7.3 Dynamic waiting and retry mechanism

def safe_touch(template, max_retry=3):
    for i in range(max_retry):
        if exists(template):
            touch(template)
            return True
        sleep(1)
    raise Exception(f"未找到元素: {template}")

7.4 Template update strategy

After the interface is revised, the recognition will fail. You can create a template warehouse and check the version before execution. Advanced usage: Write "self-healing" logic to automatically trigger a screenshot callback when image matching fails, and update the template through manual or image algorithms.

try:
    touch(Template("comment.png"))
except TargetNotFoundError:
    snapshot(filename="error_screen.png")
    # 上报到监控平台,通知人工介入

8. Advanced skills and summary

  • Report Generation: The Airtest script will be generated in the current directory after runninglog/, which contains HTML reports and screenshots of each step for easy debugging.
  • Cross-platform: Airtest also supports automation of iOS (requires WebDriverAgent and Mac) and Windows window programs.
  • Embedded pytest: Airtest operations can be encapsulated into pytest test cases and included in the continuous integration pipeline.
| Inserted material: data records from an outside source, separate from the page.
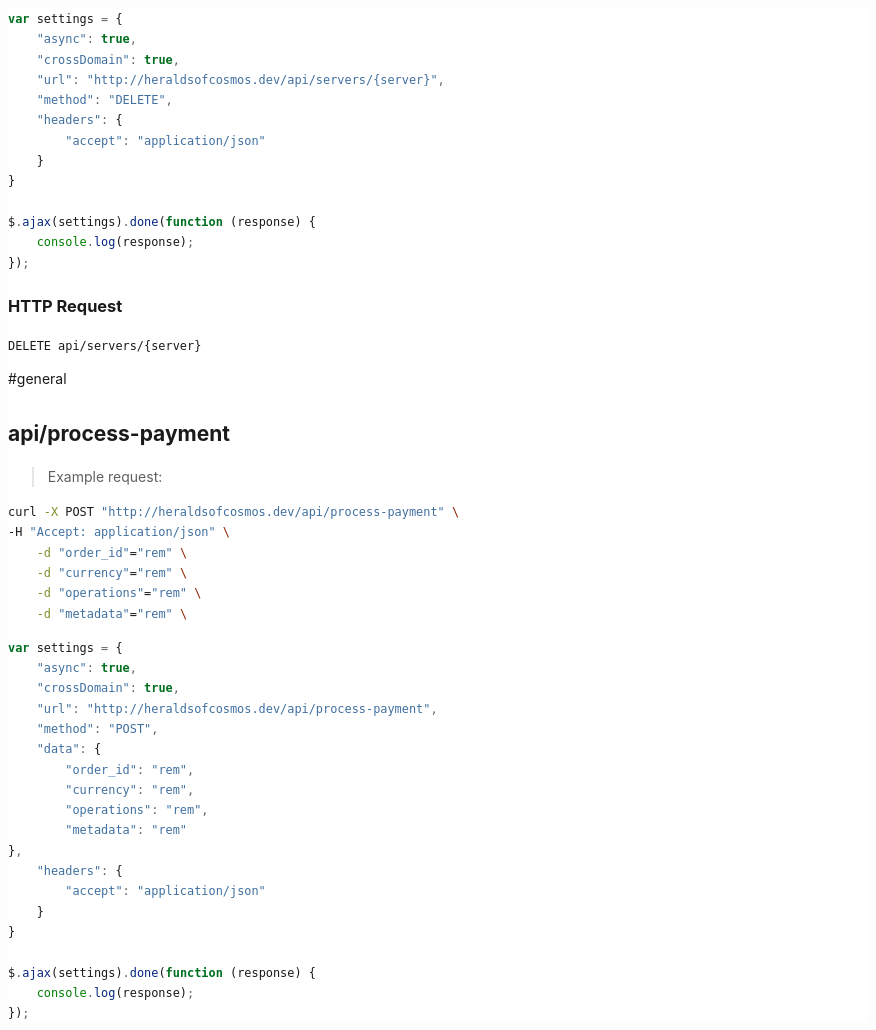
 ```javascript
var settings = {
    "async": true,
    "crossDomain": true,
    "url": "http://heraldsofcosmos.dev/api/servers/{server}",
    "method": "DELETE",
    "headers": {
        "accept": "application/json"
    }
}

$.ajax(settings).done(function (response) {
    console.log(response);
});
```


### HTTP Request
`DELETE api/servers/{server}`




#general

## api/process-payment

> Example request:

```bash
curl -X POST "http://heraldsofcosmos.dev/api/process-payment" \
-H "Accept: application/json" \
    -d "order_id"="rem" \
    -d "currency"="rem" \
    -d "operations"="rem" \
    -d "metadata"="rem" \

```

```javascript
var settings = {
    "async": true,
    "crossDomain": true,
    "url": "http://heraldsofcosmos.dev/api/process-payment",
    "method": "POST",
    "data": {
        "order_id": "rem",
        "currency": "rem",
        "operations": "rem",
        "metadata": "rem"
},
    "headers": {
        "accept": "application/json"
    }
}

$.ajax(settings).done(function (response) {
    console.log(response);
});
```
In dual-engine mode, we have truly achieved "the best of both worlds": the closed graphics of the game are captured using image recognition, and the dynamic list of the native app is accurately captured using Poco. Coupled with Douyin's actual scripts and risk control optimization, this solution can be directly migrated to actual scenarios such as live broadcast monitoring, content review automation, and social operation tools.

Now, open your IDE, connect your phone, and try usingtouch(Template("xxx.png"))Write the first line of automation code - there is no need to delve into the UI source code, and there is no need to read hundreds of pages of control documents. WYSIWYG automation starts with Airtest.